L’opération charme en vaudra le coup puisque Marchand conduit les Foreurs jusqu’en finale de la LHJMQ la même année, quatre mois après la conquête de la médaille d’or avec Équipe Canada junior 2007.
Près de deux décennies plus tard, impossible pour Éric Lavigne d’oublier le but vainqueur qu’a inscrit son numéro 17 dans le cinquième duel de la demi-finale contre les Screaming Eagles au Cap-Breton, une série de format 2-3-2.
La victoire acquise en prolongation sauvait les Foreurs de l’élimination et ces derniers accèdent à la finale quatre jours plus tard.
«Je pense qu’il a fait le tour de la glace après avoir scoré, tout le monde lui lançait des bouteilles d’eau, du Marchand tout craché!»
Depuis ce temps, Lavigne s’amuse à rappeler à ses proches qu’on ne perd presque jamais à se tourner vers Brad Marchand en prolongation. «Il se passe tout le temps quelque chose avec lui, ricane-t-il.

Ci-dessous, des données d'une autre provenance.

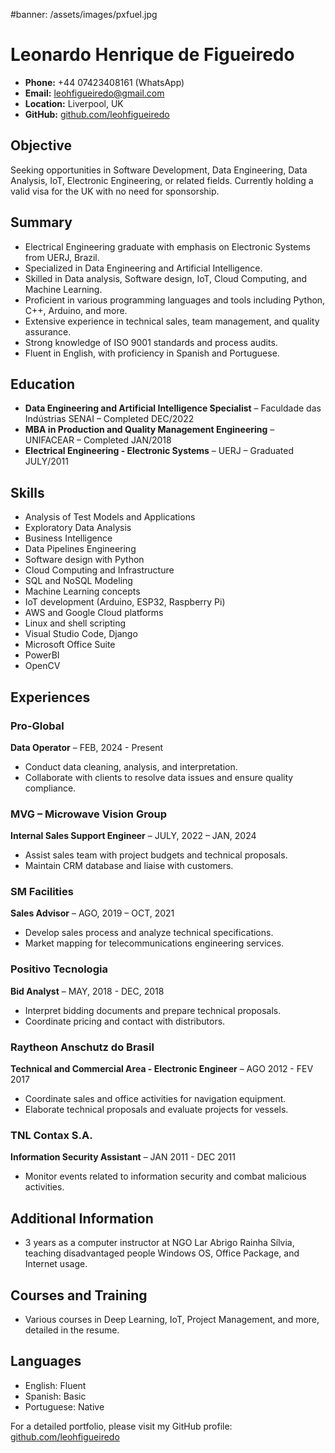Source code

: #banner: /assets/images/pxfuel.jpg

# Leonardo Henrique de Figueiredo

- **Phone:** +44 07423408161 (WhatsApp)
- **Email:** leohfigueiredo@gmail.com
- **Location:** Liverpool, UK
- **GitHub:** [github.com/leohfigueiredo](https://github.com/leohfigueiredo)

## Objective
Seeking opportunities in Software Development, Data Engineering, Data Analysis, IoT, Electronic Engineering, or related fields. Currently holding a valid visa for the UK with no need for sponsorship.

## Summary
- Electrical Engineering graduate with emphasis on Electronic Systems from UERJ, Brazil.
- Specialized in Data Engineering and Artificial Intelligence.
- Skilled in Data analysis, Software design, IoT, Cloud Computing, and Machine Learning.
- Proficient in various programming languages and tools including Python, C++, Arduino, and more.
- Extensive experience in technical sales, team management, and quality assurance.
- Strong knowledge of ISO 9001 standards and process audits.
- Fluent in English, with proficiency in Spanish and Portuguese.

## Education
- **Data Engineering and Artificial Intelligence Specialist** – Faculdade das Indústrias SENAI – Completed DEC/2022
- **MBA in Production and Quality Management Engineering** – UNIFACEAR – Completed JAN/2018
- **Electrical Engineering - Electronic Systems** – UERJ – Graduated JULY/2011

## Skills
- Analysis of Test Models and Applications
- Exploratory Data Analysis
- Business Intelligence
- Data Pipelines Engineering
- Software design with Python
- Cloud Computing and Infrastructure
- SQL and NoSQL Modeling
- Machine Learning concepts
- IoT development (Arduino, ESP32, Raspberry Pi)
- AWS and Google Cloud platforms
- Linux and shell scripting
- Visual Studio Code, Django
- Microsoft Office Suite
- PowerBI
- OpenCV

## Experiences
### Pro-Global
**Data Operator** – FEB, 2024 - Present
- Conduct data cleaning, analysis, and interpretation.
- Collaborate with clients to resolve data issues and ensure quality compliance.

### MVG – Microwave Vision Group
**Internal Sales Support Engineer** – JULY, 2022 – JAN, 2024
- Assist sales team with project budgets and technical proposals.
- Maintain CRM database and liaise with customers.

### SM Facilities
**Sales Advisor** – AGO, 2019 – OCT, 2021
- Develop sales process and analyze technical specifications.
- Market mapping for telecommunications engineering services.

### Positivo Tecnologia
**Bid Analyst** – MAY, 2018 - DEC, 2018
- Interpret bidding documents and prepare technical proposals.
- Coordinate pricing and contact with distributors.

### Raytheon Anschutz do Brasil
**Technical and Commercial Area - Electronic Engineer** – AGO 2012 - FEV 2017
- Coordinate sales and office activities for navigation equipment.
- Elaborate technical proposals and evaluate projects for vessels.

### TNL Contax S.A.
**Information Security Assistant** – JAN 2011 - DEC 2011
- Monitor events related to information security and combat malicious activities.

## Additional Information
- 3 years as a computer instructor at NGO Lar Abrigo Rainha Sílvia, teaching disadvantaged people Windows OS, Office Package, and Internet usage.

## Courses and Training
- Various courses in Deep Learning, IoT, Project Management, and more, detailed in the resume.

## Languages
- English: Fluent
- Spanish: Basic
- Portuguese: Native

For a detailed portfolio, please visit my GitHub profile: [github.com/leohfigueiredo](https://github.com/leohfigueiredo)
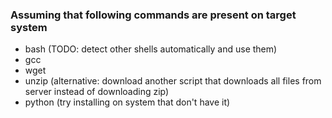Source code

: ### Assuming that following commands are present on target system
- bash (TODO: detect other shells automatically and use them)
- gcc
- wget
- unzip (alternative: download another script that 
    downloads all files from server instead of downloading zip)
- python (try installing on system that don't have it)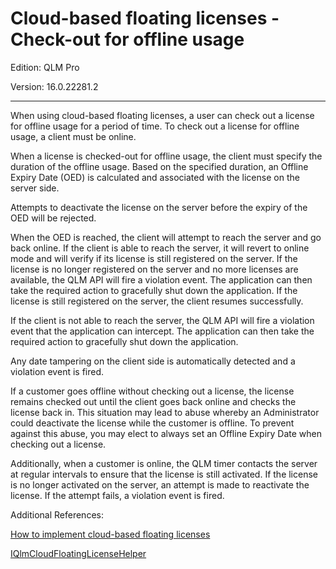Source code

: # Cloud-based floating licenses - Check-out for offline usage

Edition: QLM Pro

Version: 16.0.22281.2

***

When using cloud-based floating licenses, a user can check out a license for offline usage for a period of time. To check out a license for offline usage, a client must be online.

When a license is checked-out for offline usage, the client must specify the duration of the offline usage. Based on the specified duration, an Offline Expiry Date (OED) is calculated and associated with the license on the server side.

Attempts to deactivate the license on the server before the expiry of the OED will be rejected.

When the OED is reached, the client will attempt to reach the server and go back online. If the client is able to reach the server, it will revert to online mode and will verify if its license is still registered on the server. If the license is no longer registered on the server and no more licenses are available, the QLM API will fire a violation event. The application can then take the required action to gracefully shut down the application. If the license is still registered on the server, the client resumes successfully.

If the client is not able to reach the server, the QLM API will fire a violation event that the application can intercept. The application can then take the required action to gracefully shut down the application.

Any date tampering on the client side is automatically detected and a violation event is fired.

If a customer goes offline without checking out a license, the license remains checked out until the client goes back online and checks the license back in. This situation may lead to abuse whereby an Administrator could deactivate the license while the customer is offline. To prevent against this abuse, you may elect to always set an Offline Expiry Date when checking out a license.

Additionally, when a customer is online, the QLM timer contacts the server at regular intervals to ensure that the license is still activated. If the license is no longer activated on the server, an attempt is made to reactivate the license. If the attempt fails, a violation event is fired.

Additional References:

[How to implement cloud-based floating licenses](how-to-implement-cloud-based-floating-licenses.md)

[IQlmCloudFloatingLicenseHelper](../../api-reference/iqlmcloudfloatinglicensehelper/)
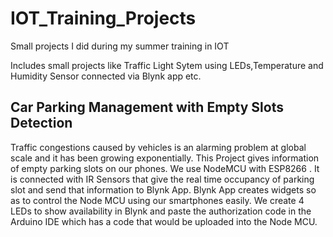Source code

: # IOT_Training_Projects
Small projects I did during my summer training in IOT

Includes small projects like Traffic Light Sytem using LEDs,Temperature and Humidity Sensor connected via Blynk app etc.

## Car Parking Management with Empty Slots Detection

Traffic congestions caused by vehicles is an alarming problem at global scale and it has been growing exponentially. This Project gives information of empty parking slots on our phones. We use NodeMCU with ESP8266 . It is connected with IR Sensors that give the real time occupancy of parking slot and send that information to Blynk App.
Blynk App creates widgets so as to control the Node MCU using our smartphones easily. We create 4 LEDs to show availability in Blynk and paste the authorization code in the Arduino IDE which has a code that would be uploaded into the Node MCU.



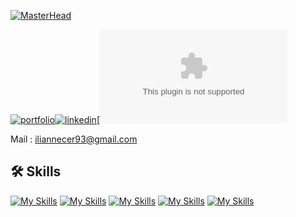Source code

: [![MasterHead](https://camo.githubusercontent.com/ba9f3bd30647e352a3f5e1e45eb45c6ec7bad6155cd16aaedf4a426738da0ca5/68747470733a2f2f696e646f616e616c79746963612e636f6d2f7374617469632f696d616765732f62616e6e6572722e676966
)](https://rishavchanda.io
)

[![portfolio](https://img.shields.io/badge/my_portfolio-000?style=for-the-badge&logo=ko-fi&logoColor=white)](https://inecer.github.io/)[![linkedin](https://img.shields.io/badge/linkedin-0A66C2?style=for-the-badge&logo=linkedin&logoColor=white)](https://www.linkedin.com/in/ilian-necer-49a546235/)[![gmail](mailto:iliannecer93@gmail.com)


Mail : iliannecer93@gmail.com
## 🛠 Skills
[![My Skills](https://skillicons.dev/icons?i=html,css,js&perline=3)](https://skillicons.dev)
[![My Skills](https://skillicons.dev/icons?i=php,java,python&perline=3)](https://skillicons.dev)
[![My Skills](https://skillicons.dev/icons?i=tailwind,symfony,laravel&perline=3)](https://skillicons.dev)
[![My Skills](https://skillicons.dev/icons?i=idea,vscode&perline=2)](https://skillicons.dev)
[![My Skills](https://skillicons.dev/icons?i=mysql,docker&perline=2)](https://skillicons.dev)
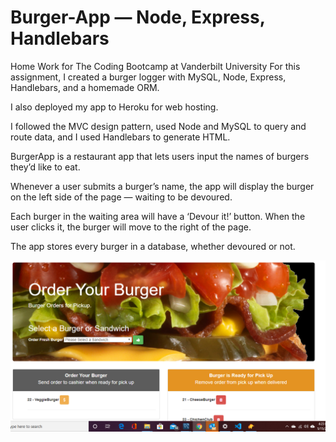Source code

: # Burger-App — Node, Express, Handlebars
Home Work for The Coding Bootcamp at Vanderbilt University
For this assignment, I created a burger logger with MySQL, Node, Express, Handlebars, and a homemade ORM.

I also deployed my app to Heroku for web hosting.

I followed the MVC design pattern, used Node and MySQL to query and route data, and I used Handlebars to generate HTML.

BurgerApp is a restaurant app that lets users input the names of burgers they’d like to eat.

Whenever a user submits a burger’s name, the app will display the burger on the left side of the page — waiting to be devoured.

Each burger in the waiting area will have a ‘Devour it!’ button. When the user clicks it, the burger will move to the right of the page.

The app stores every burger in a database, whether devoured or not.
 

![Yummy!](https://raw.githubusercontent.com/chinedu2moses/chinedu-burger-app/master/public/assets/img/Capture.PNG)

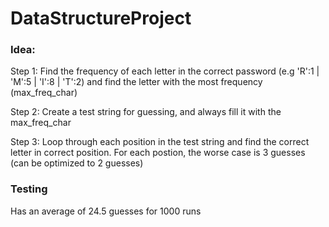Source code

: # DataStructureProject

### Idea: 

Step 1: Find the frequency of each letter in the correct password (e.g 'R':1 | 'M':5 | 'I':8 | 'T':2)
        and find the letter with the most frequency (max_freq_char)
        
Step 2: Create a test string for guessing, and always fill it with the max_freq_char

Step 3: Loop through each position in the test string and find the correct letter in correct position.
        For each postion, the worse case is 3 guesses (can be optimized to 2 guesses)
        
### Testing
Has an average of 24.5 guesses for 1000 runs
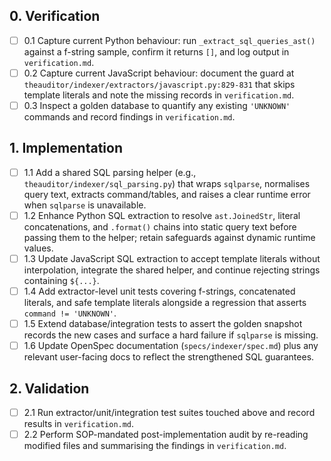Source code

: ## 0. Verification
- [ ] 0.1 Capture current Python behaviour: run `_extract_sql_queries_ast()` against a f-string sample, confirm it returns `[]`, and log output in `verification.md`.
- [ ] 0.2 Capture current JavaScript behaviour: document the guard at `theauditor/indexer/extractors/javascript.py:829-831` that skips template literals and note the missing records in `verification.md`.
- [ ] 0.3 Inspect a golden database to quantify any existing `'UNKNOWN'` commands and record findings in `verification.md`.

## 1. Implementation
- [ ] 1.1 Add a shared SQL parsing helper (e.g., `theauditor/indexer/sql_parsing.py`) that wraps `sqlparse`, normalises query text, extracts command/tables, and raises a clear runtime error when `sqlparse` is unavailable.
- [ ] 1.2 Enhance Python SQL extraction to resolve `ast.JoinedStr`, literal concatenations, and `.format()` chains into static query text before passing them to the helper; retain safeguards against dynamic runtime values.
- [ ] 1.3 Update JavaScript SQL extraction to accept template literals without interpolation, integrate the shared helper, and continue rejecting strings containing `${...}`.
- [ ] 1.4 Add extractor-level unit tests covering f-strings, concatenated literals, and safe template literals alongside a regression that asserts `command != 'UNKNOWN'`.
- [ ] 1.5 Extend database/integration tests to assert the golden snapshot records the new cases and surface a hard failure if `sqlparse` is missing.
- [ ] 1.6 Update OpenSpec documentation (`specs/indexer/spec.md`) plus any relevant user-facing docs to reflect the strengthened SQL guarantees.

## 2. Validation
- [ ] 2.1 Run extractor/unit/integration test suites touched above and record results in `verification.md`.
- [ ] 2.2 Perform SOP-mandated post-implementation audit by re-reading modified files and summarising the findings in `verification.md`.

Quand ça compte, il est là .»

Brad Marchand, de dire l’actuel directeur des sports du Cégep Garneau, a toujours eu les qualités de ses défauts et les défauts de ses qualités. Une confiance qui pouvait parfois frôler l’arrogance, et avec une soif insatiable de marquer des buts.
«Il en était même tannant pour nos propres gardiens dans les entraînements, relate Lavigne. Il pouvait pousser sur le gardien pour saisir quatre retours de lancers et chaque fois qu’il scorait, c’était comme s’il venait de marquer le but du 7e match de la Coupe Stanley.»
Troisième arrêt: Halifax (2007 à 2008)
Le choix des Bruins de Boston était le meneur actif pour le nombre de parties jouées en séries éliminatoires.
Après un an et demi passé à Val-d’Or, Brad Marchand est à nouveau échangé, mais cette fois dans sa ville natale de Halifax. Dans la transaction à trois, qui impliquait aussi les Remparts de Québec, les Foreurs ont obtenu Maxime Sauvé et cinq choix de repêchage, dont deux choix de premier tour (2011 et 2012), deux choix de deuxième tour et un choix de troisième tour.

Une facture salée pour quatre mois de hockey, mais que referait sans hésiter l’ancien directeur général des Mooseheads, Marcel Patenaude, qui connaissait les parents du jeune ailier, Kevin et Lynn Marchand, depuis ses années de hockey mineur à Hammonds Plains, en banlieue de Halifax.
«J’ai toujours cru en lui, en son côté compétiteur, résume Patenaude, qui le compare à un autre ancien ailier des Bruins, Wayne Cashman. C’était un pur sang, qui voulait faire la différence. Il ne jouait pas pour le plaisir, il jouait pour gagner. Il pouvait gagner un match à lui tout seul!»
Il va sans dire que Marcel Patenaude n’a jamais endossé la décision du 24 avril 2008 à Gatineau, un sujet qui a déchiré l’état-major des Mooseheads, dont faisaient partie Cam Russell et le propriétaire, Bobby Smith.
«Je ne l’ai pas accepté, parce que je voulais lui donner une autre chance, résume-t-il. Dès que je le défiais, il revenait avec un but ou deux passes, ou deux buts et une passe. Il carburait aux défis, il voulait être l’homme de la situation.»

Près de 17 ans et 13 buts en finale plus tard, Marchand est passé bien près de remporter prestigieux trophée Conn-Smythe remis au joueur le plus utile des séries de la LNH.
«C’est le même gars, les mêmes farces et les mêmes faces, c’est le même Denis la petite peste qu’on regardait à la télé», résume Éric Lavigne.
Le healthy scratch est maintenant double champion de la Coupe Stanley!